We kept squeezing our way forward. It helps to have kids dragging you along because sometimes people will make way for a child. Today they did, and pretty soon we found ourselves surging toward whoever it was that was the center of all this attention.
Suddenly the people right in front of us parted, and there he was – the man at the middle of all the fuss. The one who had stopped traffic for miles around.
“He doesn’t look much like a king to me,” my daughter said, and she was right. He was a pretty average looking guy, as far as that goes. He surely didn’t have on a crown, or jewels, or any of that. He didn’t have guards around him either, and he was not riding on an imperial horse done up in parade armor.
The guy was on a donkey! And if I had to guess, I’d say it was a Jenny, too, because the little colt at its side wasn’t big enough to be weaned yet. What a sight!
Guy rides in on a nursing, female donkey! And the crowd calls him king? What kind of king is that? Who was this guy? What is going on!
“Momma,” said our daughter, “isn’t that guy Jesus? Remember. The rabbi we heard talk back home.”
“I think you’re right. Didn’t he say something like, ‘blessed are the meek’?”
“Well, he sure got that right! There’s not much more meek than what he looks like on that donkey!”
And just then, the donkey slowed, and Jesus turned his head our way … and he laughed out loud.
I didn’t hear the joke, but it must have been a good one.
The strange parade moved on toward the city, but I stood still watching, holding my wife’s hand, and keeping our kids together.
“Can’t we follow him?” asked one of my sons. “Listen to the songs; I want to go with him.”
Oh those songs. I can still here that music:
I’m on my way to freedom land … I’m on my way to freedom land … I’m on my way to freedom land … I’m on my way, praise God, I’m on my way.
If you can’t go, don’t hinder me … if you can’t go, don’t hinder me … if you can’t go, don’t hinder me … I’m on my way, praise God, I’m on my way.
And my son asking, again, “can’t we follow him?”

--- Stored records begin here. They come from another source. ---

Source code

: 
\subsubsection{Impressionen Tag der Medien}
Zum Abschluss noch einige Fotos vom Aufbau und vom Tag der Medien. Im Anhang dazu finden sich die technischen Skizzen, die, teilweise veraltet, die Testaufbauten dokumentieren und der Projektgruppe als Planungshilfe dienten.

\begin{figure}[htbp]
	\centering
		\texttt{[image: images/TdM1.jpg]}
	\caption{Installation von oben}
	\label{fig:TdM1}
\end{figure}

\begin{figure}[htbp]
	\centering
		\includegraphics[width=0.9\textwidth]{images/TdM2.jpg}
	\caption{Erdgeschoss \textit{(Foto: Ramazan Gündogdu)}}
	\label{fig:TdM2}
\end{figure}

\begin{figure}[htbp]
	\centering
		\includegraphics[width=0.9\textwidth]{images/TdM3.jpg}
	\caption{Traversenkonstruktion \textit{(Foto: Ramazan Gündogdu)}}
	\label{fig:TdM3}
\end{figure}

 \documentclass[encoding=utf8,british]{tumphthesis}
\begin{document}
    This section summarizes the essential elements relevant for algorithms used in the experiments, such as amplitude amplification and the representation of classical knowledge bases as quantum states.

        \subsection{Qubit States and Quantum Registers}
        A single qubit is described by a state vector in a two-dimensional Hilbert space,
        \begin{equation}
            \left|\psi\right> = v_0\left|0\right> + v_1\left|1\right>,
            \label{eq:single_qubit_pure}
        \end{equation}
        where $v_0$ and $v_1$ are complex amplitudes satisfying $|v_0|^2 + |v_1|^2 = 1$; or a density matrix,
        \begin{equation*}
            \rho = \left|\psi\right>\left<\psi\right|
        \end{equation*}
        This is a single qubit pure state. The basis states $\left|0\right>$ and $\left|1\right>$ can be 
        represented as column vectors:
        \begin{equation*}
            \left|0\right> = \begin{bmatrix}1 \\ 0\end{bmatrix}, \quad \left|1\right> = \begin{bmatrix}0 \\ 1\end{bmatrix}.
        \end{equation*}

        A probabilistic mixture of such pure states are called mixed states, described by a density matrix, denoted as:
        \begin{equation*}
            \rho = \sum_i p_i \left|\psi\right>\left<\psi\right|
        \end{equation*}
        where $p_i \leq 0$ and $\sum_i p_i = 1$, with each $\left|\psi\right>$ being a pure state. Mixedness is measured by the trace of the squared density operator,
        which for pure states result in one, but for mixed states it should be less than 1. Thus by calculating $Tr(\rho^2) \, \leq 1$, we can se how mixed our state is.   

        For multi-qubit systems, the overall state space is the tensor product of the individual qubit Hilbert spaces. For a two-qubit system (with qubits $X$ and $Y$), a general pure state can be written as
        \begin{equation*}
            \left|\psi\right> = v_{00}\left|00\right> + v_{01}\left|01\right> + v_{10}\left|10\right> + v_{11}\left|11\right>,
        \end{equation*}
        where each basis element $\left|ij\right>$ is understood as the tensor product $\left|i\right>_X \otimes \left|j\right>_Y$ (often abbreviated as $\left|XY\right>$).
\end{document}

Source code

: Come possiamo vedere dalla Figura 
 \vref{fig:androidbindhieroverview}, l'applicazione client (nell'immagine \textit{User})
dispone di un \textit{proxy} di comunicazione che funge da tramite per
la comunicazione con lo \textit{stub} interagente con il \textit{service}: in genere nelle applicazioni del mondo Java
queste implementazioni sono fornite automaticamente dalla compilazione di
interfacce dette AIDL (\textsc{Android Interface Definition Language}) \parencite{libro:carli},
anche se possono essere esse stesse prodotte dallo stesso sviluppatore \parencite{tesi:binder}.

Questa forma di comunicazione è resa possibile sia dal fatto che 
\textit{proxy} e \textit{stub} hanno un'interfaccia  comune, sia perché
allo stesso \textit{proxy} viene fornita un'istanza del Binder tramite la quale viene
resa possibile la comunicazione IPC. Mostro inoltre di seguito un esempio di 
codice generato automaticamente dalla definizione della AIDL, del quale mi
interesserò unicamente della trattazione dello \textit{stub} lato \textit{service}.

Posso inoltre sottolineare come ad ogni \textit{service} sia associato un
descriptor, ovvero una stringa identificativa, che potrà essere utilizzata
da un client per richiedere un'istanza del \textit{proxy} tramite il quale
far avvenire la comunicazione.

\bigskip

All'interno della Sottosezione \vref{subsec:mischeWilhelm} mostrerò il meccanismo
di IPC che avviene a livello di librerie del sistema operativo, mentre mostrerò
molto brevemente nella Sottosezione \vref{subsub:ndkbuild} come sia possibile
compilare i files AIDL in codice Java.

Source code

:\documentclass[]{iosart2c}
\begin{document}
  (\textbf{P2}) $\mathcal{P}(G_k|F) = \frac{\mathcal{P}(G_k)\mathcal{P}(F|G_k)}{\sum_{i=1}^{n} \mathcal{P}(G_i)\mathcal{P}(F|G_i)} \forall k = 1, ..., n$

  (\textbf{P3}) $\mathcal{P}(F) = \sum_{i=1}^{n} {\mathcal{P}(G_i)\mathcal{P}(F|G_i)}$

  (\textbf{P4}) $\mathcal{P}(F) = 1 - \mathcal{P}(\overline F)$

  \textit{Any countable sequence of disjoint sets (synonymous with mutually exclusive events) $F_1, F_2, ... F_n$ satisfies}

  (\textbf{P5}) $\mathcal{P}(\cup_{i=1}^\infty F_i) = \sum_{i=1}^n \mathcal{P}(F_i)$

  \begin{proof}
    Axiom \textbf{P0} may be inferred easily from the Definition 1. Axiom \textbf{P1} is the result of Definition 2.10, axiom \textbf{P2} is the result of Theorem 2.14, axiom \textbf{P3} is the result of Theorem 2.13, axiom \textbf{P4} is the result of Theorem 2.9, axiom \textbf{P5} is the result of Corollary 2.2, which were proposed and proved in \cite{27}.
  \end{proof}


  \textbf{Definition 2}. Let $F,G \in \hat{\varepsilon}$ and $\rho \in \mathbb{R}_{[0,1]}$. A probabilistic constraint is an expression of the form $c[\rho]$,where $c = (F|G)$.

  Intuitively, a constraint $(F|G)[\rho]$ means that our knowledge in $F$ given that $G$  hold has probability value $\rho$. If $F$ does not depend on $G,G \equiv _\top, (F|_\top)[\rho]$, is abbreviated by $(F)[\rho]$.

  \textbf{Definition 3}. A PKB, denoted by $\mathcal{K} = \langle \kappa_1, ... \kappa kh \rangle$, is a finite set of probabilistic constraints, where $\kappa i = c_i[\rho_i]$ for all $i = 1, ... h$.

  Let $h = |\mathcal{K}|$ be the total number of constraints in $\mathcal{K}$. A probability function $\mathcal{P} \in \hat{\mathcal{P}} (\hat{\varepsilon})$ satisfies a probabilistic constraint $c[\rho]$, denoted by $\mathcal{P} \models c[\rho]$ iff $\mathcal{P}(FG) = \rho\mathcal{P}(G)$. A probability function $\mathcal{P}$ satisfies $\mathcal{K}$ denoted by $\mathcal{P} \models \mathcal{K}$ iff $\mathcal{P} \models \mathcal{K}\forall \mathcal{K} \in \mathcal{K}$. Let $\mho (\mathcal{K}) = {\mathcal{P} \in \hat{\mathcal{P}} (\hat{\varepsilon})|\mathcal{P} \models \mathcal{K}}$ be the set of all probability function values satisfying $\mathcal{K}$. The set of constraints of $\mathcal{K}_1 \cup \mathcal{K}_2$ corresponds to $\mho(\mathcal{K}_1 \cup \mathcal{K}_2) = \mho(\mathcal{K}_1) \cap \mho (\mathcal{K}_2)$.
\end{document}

“I don’t think so,” I said, thinking to myself, “I’m not sure how long he’s going to be laughing and singing.”
To my family I simply said, “the traffic is thinning out now. We should go get our stuff and head on into town. We’ve got things to do and people to see.”
That was all so many years ago. You know what happened that week. The army had marched in to the other side of town. The king got wind of the little parade with the donkey, and I don’t think he liked the joke at all. The rich folks weren’t happy with Jesus either; not after that stunt he pulled in the temple square. And the religious leaders didn’t like it one bit; not when folks started calling Jesus, “messiah.”
I think back sometimes to the question my son asked me that dusty afternoon: can’t we follow him?